The character Grootka has been
good to me. Its hard for me to know how far (if at all) I departed from my initial,
dream image of this character and the story. Its possible that later ideas eclipsed
the initial image, but I dont think so. I feel that it was influenced, to a degree,
by characters in some of the works of Swiss novelist, Friedrich Durrenmatt. The key idea
was menace. The figure, or character, was to be a kind of force of nature personality. I
think Ive realized that in the character as he exists.

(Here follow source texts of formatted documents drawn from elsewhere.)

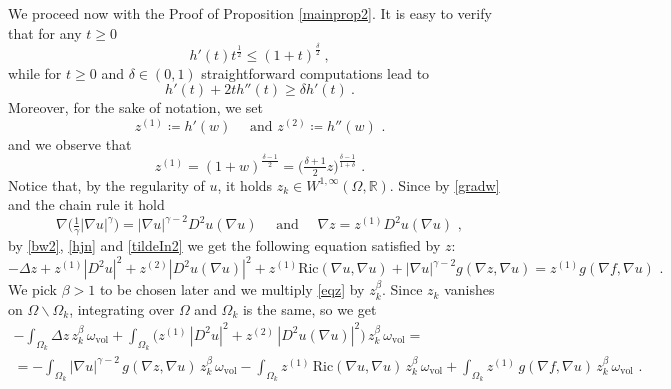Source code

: \documentclass[10pt, a4paper, reqno, oneside]{amsart}
\theoremstyle{plain}
\theoremstyle{definition}
\theoremstyle{plain}
\theoremstyle{definition}
\theoremstyle{plain}
\renewcommand{\=}{:=}
\begin{document}
We proceed now with the Proof of Proposition \ref{mainprop2}. It is easy to verify that for any $t\geq0$
\begin{equation}\label{h1}
h'(t)t^{\frac12} \leq (1+t)^{\frac\delta2}\ ,
\end{equation}
while for $t\geq0$ and $\delta\in(0,1)$ straightforward computations lead to
\begin{equation}\label{h2}
h'(t) + 2th''(t) \geq \delta h'(t)\ .
\end{equation}
Moreover, for the sake of notation, we set
$$
z^{(1)} \coloneqq h'(w) \quad \text{ and } z^{(2)} \coloneqq h''(w) \,\, .
$$
and we observe that
\begin{equation} \label{h3}
z^{(1)} = (1+w)^{\frac{\delta-1}{2}}=\Big(\tfrac{\delta+1}{2}z \Big)^{\frac{\delta-1}{1+\delta}} \,\, .
\end{equation}
Notice that, by the regularity of $u$, it holds $z_k \in W^{1,\infty}(\Omega,\mathbb{R})$. Since by \eqref{gradw} and the chain rule it hold
$$
\nabla \big(\tfrac1{\gamma}|\nabla u|^{\gamma}\big) = |\nabla u|^{\gamma-2}D^2u(\nabla u) \quad \text{ and } \quad \nabla z = z^{(1)} D^2u(\nabla u) \,\, ,
$$
by
\eqref{bw2}, \eqref{hjn} and \eqref{tildeIn2} we get the following equation satisfied by $z$:
\begin{equation}\label{eqz}
-\Delta z +z^{(1)}|D^2u|^2 +z^{(2)}|D^2u(\nabla u)|^2 +z^{(1)}\mathrm{Ric}(\nabla u,\nabla u) +|\nabla u|^{\gamma-2}g(\nabla z,\nabla u) = z^{(1)}g(\nabla f,\nabla u) \,\, .
\end{equation}
We pick $\beta>1$ to be chosen later and we multiply \eqref{eqz} by $z_k^\beta$. Since $z_k$ vanishes on $\Omega\backslash\Omega_k$, integrating over $\Omega$ and $\Omega_k$ is the same, so we get
\begin{multline} \label{intEQ2}
-\int_{\Omega_k} \Delta z \, z_k^{\beta} \, \omega_{\mathrm{vol}}
+\int_{\Omega_k} \big(z^{(1)} \, |D^2u|^2  +z^{(2)} \, |D^2u(\nabla u)|^2\big) \, z_k^{\beta} \, \omega_{\mathrm{vol}} = \\
= -\int_{\Omega_k} |\nabla u|^{\gamma-2} \, g(\nabla z,\nabla u) \, z_k^{\beta} \, \omega_{\mathrm{vol}}
-\int_{\Omega_k} z^{(1)} \, \mathrm{Ric}(\nabla u,\nabla u) \, z_k^{\beta} \, \omega_{\mathrm{vol}}
+\int_{\Omega_k} z^{(1)} \, g(\nabla f,\nabla u) \, z_k^{\beta} \, \omega_{\mathrm{vol}} \,\, .
\end{multline}
\end{document}
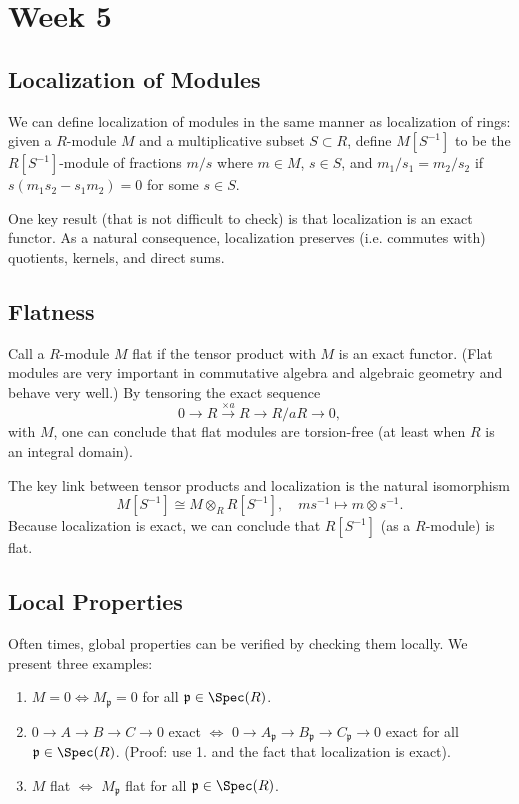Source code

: \section{Week 5}

\subsection{Localization of Modules}
We can define localization of modules in the same manner as localization of rings: given a $R$-module $M$ and a multiplicative subset $S \subset R$, define $M[S^{-1}]$ to be the $R[S^{-1}]$-module of fractions $m/s$ where $m \in M$, $s \in S$, and $m_1/s_1 = m_2/s_2$ if $s(m_1s_2-s_1m_2) = 0$ for some $s \in S$.

One key result (that is not difficult to check) is that localization is an exact functor. As a natural consequence, localization preserves (i.e. commutes with) quotients, kernels, and direct sums.

\subsection{Flatness}
Call a $R$-module $M$ flat if the tensor product with $M$ is an exact functor. (Flat modules are very important in commutative algebra and algebraic geometry and behave very well.) By tensoring the exact sequence
\[
    0 \to R \xrightarrow{\times a} R \to R/aR \to 0,
\]
with $M$, one can conclude that flat modules are torsion-free (at least when $R$ is an integral domain).

The key link between tensor products and localization is the natural isomorphism
\[
    M[S^{-1}] \cong M \otimes_R R[S^{-1}], \quad ms^{-1} \mapsto m \otimes s^{-1}.
\]
Because localization is exact, we can conclude that $R[S^{-1}]$ (as a $R$-module) is flat.

\subsection{Local Properties}
Often times, global properties can be verified by checking them locally. We present three examples:
\begin{enumerate}
    \item $M = 0 \iff M_{\mathfrak p} = 0$ for all $\mathfrak p \in \Spec(R)$.
    \item $0 \to A \to B \to C \to 0$ exact $\iff$ $0 \to A_{\mathfrak p} \to B_{\mathfrak p} \to C_{\mathfrak p} \to 0$ exact for all $\mathfrak p \in \Spec(R)$. (Proof: use 1. and the fact that localization is exact).
    \item $M$ flat $\iff$ $M_{\mathfrak p}$ flat for all $\mathfrak p \in \Spec(R)$.
\end{enumerate}

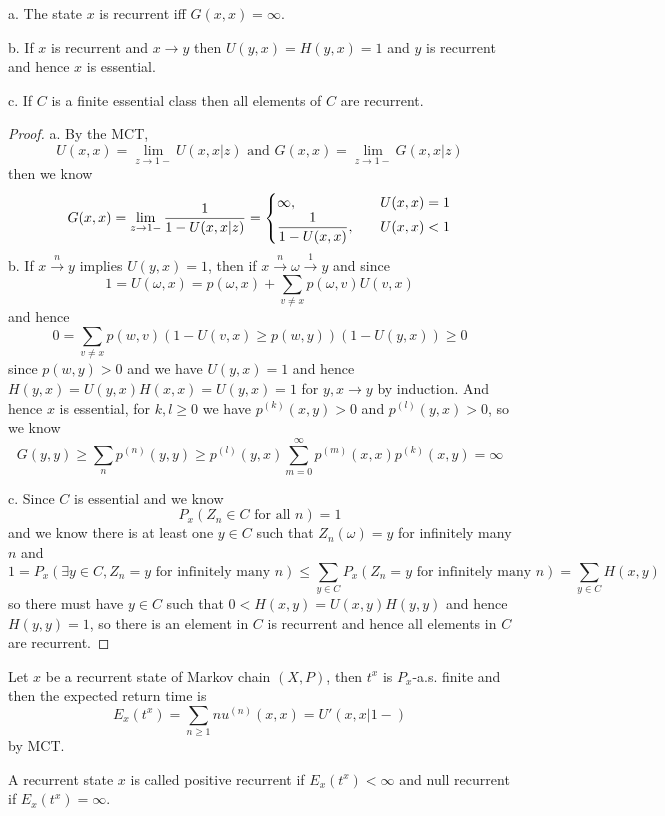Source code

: \documentclass[lang=en, color=blue, ]{elegantbook}
\begin{document}
\begin{theorem}
    a. The state $x$ is recurrent iff $G(x,x) = \infty$.\par
    b. If $x$ is recurrent and $x\to y$ then $U(y,x) = H(y,x) = 1$ and $y$ is recurrent and hence $x$ is essential.\par
    c. If $C$ is a finite essential class then all elements of $C$ are recurrent.
\end{theorem}
\begin{proof}
    a. By the MCT,
    \[U(x,x) = \lim_{z\to 1-}U(x,x|z)\text{ and }G(x,x) = \lim_{z\to 1-}G(x,x|z)\]
    then we know
    \[
    G(x,x) = \lim_{z\to 1-} \dfrac{1}{1-U(x,x|z)} = \begin{cases}
        \infty,&U(x,x) = 1\par \\
        \dfrac{1}{1-U(x,x)},\quad&U(x,x)<1
    \end{cases}
    \]
    b. If $x\overset{n}{\rightarrow} y$ implies $U(y,x) = 1$, then if $x\overset{n}{\rightarrow} \omega \overset{1}{\rightarrow} y$ and since
    \[
    1 = U(\omega,x) = p(\omega,x) + \sum\limits_{v\neq x}p(\omega,v)U(v,x)
    \]
    and hence
    \[
    0 = \sum\limits_{v\neq x}p(w,v)(1-U(v,x) \geq p(w,y))(1-U(y,x)) \geq 0
    \]
    since $p(w,y) > 0$ and we have $U(y,x) = 1$ and hence $H(y,x) = U(y,x)H(x,x) = U(y,x) = 1$ for $y, x\to y$ by induction. And hence $x$ is essential, for $k,l \geq 0$ we have $p^{(k)}(x,y) > 0$ and $p^{(l)}(y,x) > 0$, so we know
    \[
    G(y,y) \geq \sum\limits_{n} p^{(n)}(y,y) \geq p^{(l)}(y,x) \sum\limits_{m=0}^{\infty}p^{(m)}(x,x)p^{(k)}(x,y) = \infty   \]\par
    c. Since $C$ is essential and we know
    \[P_x(Z_n \in C\text{ for all }n) = 1\]
    and we know there is at least one $y\in C$ such that $Z_n(\omega) = y$ for infinitely many $n$ and
    \[
    1 = P_x(\exists y \in C, Z_n = y\text{ for infinitely many }n) \leq \sum\limits_{y \in C}P_x(Z_n = y\text{ for infinitely many }n) = \sum\limits_{y\in C} H(x,y)
    \]
    so there must have $y\in C$ such that $0< H(x,y) = U(x,y)H(y,y)$ and hence $H(y,y) = 1$, so there is an element in $C$ is recurrent and hence all elements in $C$ are recurrent.
\end{proof}

\begin{definition}
    Let $x$ be a recurrent state of Markov chain $(X,P)$, then $t^x$ is $P_x$-a.s. finite and then the expected return time is
    \[E_x(t^x) = \sum_{n\geq 1}nu^{(n)}(x,x) = U'(x,x|1-)\]
    by MCT.\par
    A recurrent state $x$ is called positive recurrent if $E_x(t^x) < \infty$ and null recurrent if $E_x(t^x) = \infty$.
\end{definition}
\end{document}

Another aspect was that as
the Mulheisen novels developed, I felt that the detective, Mulheisen, should not carry the
story alone. In fact, from the start, this had been something Id noticed when Joe
Service came on the scene. Grootka was another gesture in that direction. Joe, or Grootka,
are larger-than-life characters. Or, it may be, they are simply hyper-realistic
characters. Mulheisen is meant to be constrained by conventions of realism, but Grootka
(and Joe) has less need of "realistic" support. They can do things for the
author that Mulheisen cant: their actions dont need much background or
explanation. Thus, they both simply "know" things that Mulheisen has to figure
out. I dont fret about justifying their sometimes bizarre activities, not in the way
that I do for Mulheisen. This frees the action considerably. I dont mean to be
pretentious, but one could see them as a Caliban and an Ariel to Mulheisens
Prospero.
Grootka has now appeared in two
more novels, as the narrator of notebooks left to Mulheisen, in Man With An Axe,
and in a new story-in-progress, as a narrator of the story of Mo Free. The
character was drawn in part from stories I heard from my brother, Larry, about some old,
legendary hard-ass cops in Detroit.
Grootka has been an
important novel for me. I hope you like it.
Jon A. Jackson
Reviews
Mystery Guide Rating: 4 (Very good)
Jon Jackson is one of those really good writers that, strangely enough, don't seem to sell
much or win any awards. This type of police procedural is a bit out of fashion right now,
and Mr. Jackson has not been an extremely prolific writer of mysteries, and perhaps he's
had difficulties with a publisher or something -- but Grootka is a fine book that deserves
a wider audience.
Detective Sergeant "Fang" Mulheisen (if he has a first name, we never learn what
it is; even his mother calls him "Mul") is working two different homicides: the
first is a middle-aged Black man found in the trunk of an abandoned car (a plentiful
commodity in the poorer areas of Detroit); the second is a wealthy, cultured
Scandinavian-American widow, apparently the victim of a random rape-murder in her own
house. His supervisor wants him to ignore the former and concentrate on the latter; but
pulling in the opposite direction is an irresistible force in the person of The Great
Grootka, a legendary cop and sometime Mulheisen mentor. Grootka has some kooky idea that
the male corpse is an old buddy of his: a snitch, pimp, and bookie (but really a great
guy) named Erskine "Books" Meldrim; and that his murder is connected to the
30-year old unsolved murder of a beautiful teenage girl. The prime suspect in that case, a
classic sociopath named Galerd Franz, disappeared during the investigation; but Grootka is
sure that he's come back to the scene of the crime.
All the characters in the case are colorful and individual; the writing is introspective
and strong without being flashy; and there are bursts of wry wit. The plot is also a
standout, nicely blending police routine with intuitive insight; it twists and turns and
keeps you guessing till the very last word.